• **ASSIGNED TASK**
An acceptable answer contains every record below, unchanged, and no pictures.

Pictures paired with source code

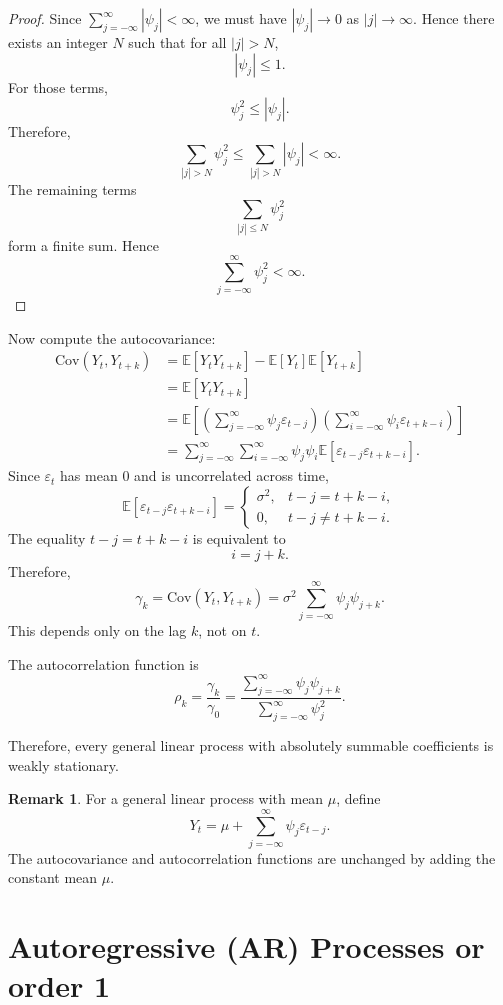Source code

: \documentclass[12pt,oneside]{book}
\numberwithin{equation}{section}
\theoremstyle{definition}
\newtheorem{remark}{Remark}[section]
\theoremstyle{plain}
\theoremstyle{remark}
\newcommand{\E}{\mathbb{E}}
\newcommand{\Cov}{\mathrm{Cov}}
\begin{document}
\begin{proof}
Since $\sum_{j=-\infty}^{\infty}|\psi_j|<\infty$, we must have $|\psi_j|\to 0$ as $|j|\to\infty$. Hence there exists an integer $N$ such that for all $|j|>N$,
\[
|\psi_j|\leq 1.
\]
For those terms,
\[
\psi_j^2\leq |\psi_j|.
\]
Therefore,
\[
\sum_{|j|>N}\psi_j^2
\leq
\sum_{|j|>N}|\psi_j|
<\infty.
\]
The remaining terms
\[
\sum_{|j|\leq N}\psi_j^2
\]
form a finite sum. Hence
\[
\sum_{j=-\infty}^{\infty}\psi_j^2<\infty.
\]
\end{proof}

Now compute the autocovariance:
\begin{align*}
\Cov(Y_t,Y_{t+k})
&=
\E[Y_tY_{t+k}]
-
\E[Y_t]\E[Y_{t+k}] \\
&=
\E[Y_tY_{t+k}] \\
&=
\E\left[
\left(\sum_{j=-\infty}^{\infty}\psi_j\varepsilon_{t-j}\right)
\left(\sum_{i=-\infty}^{\infty}\psi_i\varepsilon_{t+k-i}\right)
\right] \\
&=
\sum_{j=-\infty}^{\infty}
\sum_{i=-\infty}^{\infty}
\psi_j\psi_i
\E[\varepsilon_{t-j}\varepsilon_{t+k-i}].
\end{align*}
Since $\varepsilon_t$ has mean $0$ and is uncorrelated across time,
\[
\E[\varepsilon_{t-j}\varepsilon_{t+k-i}]
=
\begin{cases}
\sigma^2, & t-j=t+k-i,\\
0, & t-j\neq t+k-i.
\end{cases}
\]
The equality $t-j=t+k-i$ is equivalent to
\[
i=j+k.
\]
Therefore,
\[
\gamma_k
=
\Cov(Y_t,Y_{t+k})
=
\sigma^2
\sum_{j=-\infty}^{\infty}
\psi_j\psi_{j+k}.
\]
This depends only on the lag $k$, not on $t$.

The autocorrelation function is
\[
\rho_k
=
\frac{\gamma_k}{\gamma_0}
=
\frac{\sum_{j=-\infty}^{\infty}\psi_j\psi_{j+k}}
{\sum_{j=-\infty}^{\infty}\psi_j^2}.
\]

Therefore, every general linear process with absolutely summable coefficients is weakly stationary.

\begin{remark}
For a general linear process with mean $\mu$, define
\[
Y_t
=
\mu+\sum_{j=-\infty}^{\infty}\psi_j\varepsilon_{t-j}.
\]
The autocovariance and autocorrelation functions are unchanged by adding the constant mean $\mu$.
\end{remark}

\section{Autoregressive (AR) Processes or order 1}
\end{document}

• **THE COMPLETED TASK**
Source code

: \documentclass[12pt,oneside]{book}
\numberwithin{equation}{section}
\theoremstyle{definition}
\newtheorem{remark}{Remark}[section]
\theoremstyle{plain}
\theoremstyle{remark}
\newcommand{\E}{\mathbb{E}}
\newcommand{\Cov}{\mathrm{Cov}}
\begin{document}
\begin{proof}
Since $\sum_{j=-\infty}^{\infty}|\psi_j|<\infty$, we must have $|\psi_j|\to 0$ as $|j|\to\infty$. Hence there exists an integer $N$ such that for all $|j|>N$,
\[
|\psi_j|\leq 1.
\]
For those terms,
\[
\psi_j^2\leq |\psi_j|.
\]
Therefore,
\[
\sum_{|j|>N}\psi_j^2
\leq
\sum_{|j|>N}|\psi_j|
<\infty.
\]
The remaining terms
\[
\sum_{|j|\leq N}\psi_j^2
\]
form a finite sum. Hence
\[
\sum_{j=-\infty}^{\infty}\psi_j^2<\infty.
\]
\end{proof}

Now compute the autocovariance:
\begin{align*}
\Cov(Y_t,Y_{t+k})
&=
\E[Y_tY_{t+k}]
-
\E[Y_t]\E[Y_{t+k}] \\
&=
\E[Y_tY_{t+k}] \\
&=
\E\left[
\left(\sum_{j=-\infty}^{\infty}\psi_j\varepsilon_{t-j}\right)
\left(\sum_{i=-\infty}^{\infty}\psi_i\varepsilon_{t+k-i}\right)
\right] \\
&=
\sum_{j=-\infty}^{\infty}
\sum_{i=-\infty}^{\infty}
\psi_j\psi_i
\E[\varepsilon_{t-j}\varepsilon_{t+k-i}].
\end{align*}
Since $\varepsilon_t$ has mean $0$ and is uncorrelated across time,
\[
\E[\varepsilon_{t-j}\varepsilon_{t+k-i}]
=
\begin{cases}
\sigma^2, & t-j=t+k-i,\\
0, & t-j\neq t+k-i.
\end{cases}
\]
The equality $t-j=t+k-i$ is equivalent to
\[
i=j+k.
\]
Therefore,
\[
\gamma_k
=
\Cov(Y_t,Y_{t+k})
=
\sigma^2
\sum_{j=-\infty}^{\infty}
\psi_j\psi_{j+k}.
\]
This depends only on the lag $k$, not on $t$.

The autocorrelation function is
\[
\rho_k
=
\frac{\gamma_k}{\gamma_0}
=
\frac{\sum_{j=-\infty}^{\infty}\psi_j\psi_{j+k}}
{\sum_{j=-\infty}^{\infty}\psi_j^2}.
\]

Therefore, every general linear process with absolutely summable coefficients is weakly stationary.

\begin{remark}
For a general linear process with mean $\mu$, define
\[
Y_t
=
\mu+\sum_{j=-\infty}^{\infty}\psi_j\varepsilon_{t-j}.
\]
The autocovariance and autocorrelation functions are unchanged by adding the constant mean $\mu$.
\end{remark}

\section{Autoregressive (AR) Processes or order 1}
\end{document}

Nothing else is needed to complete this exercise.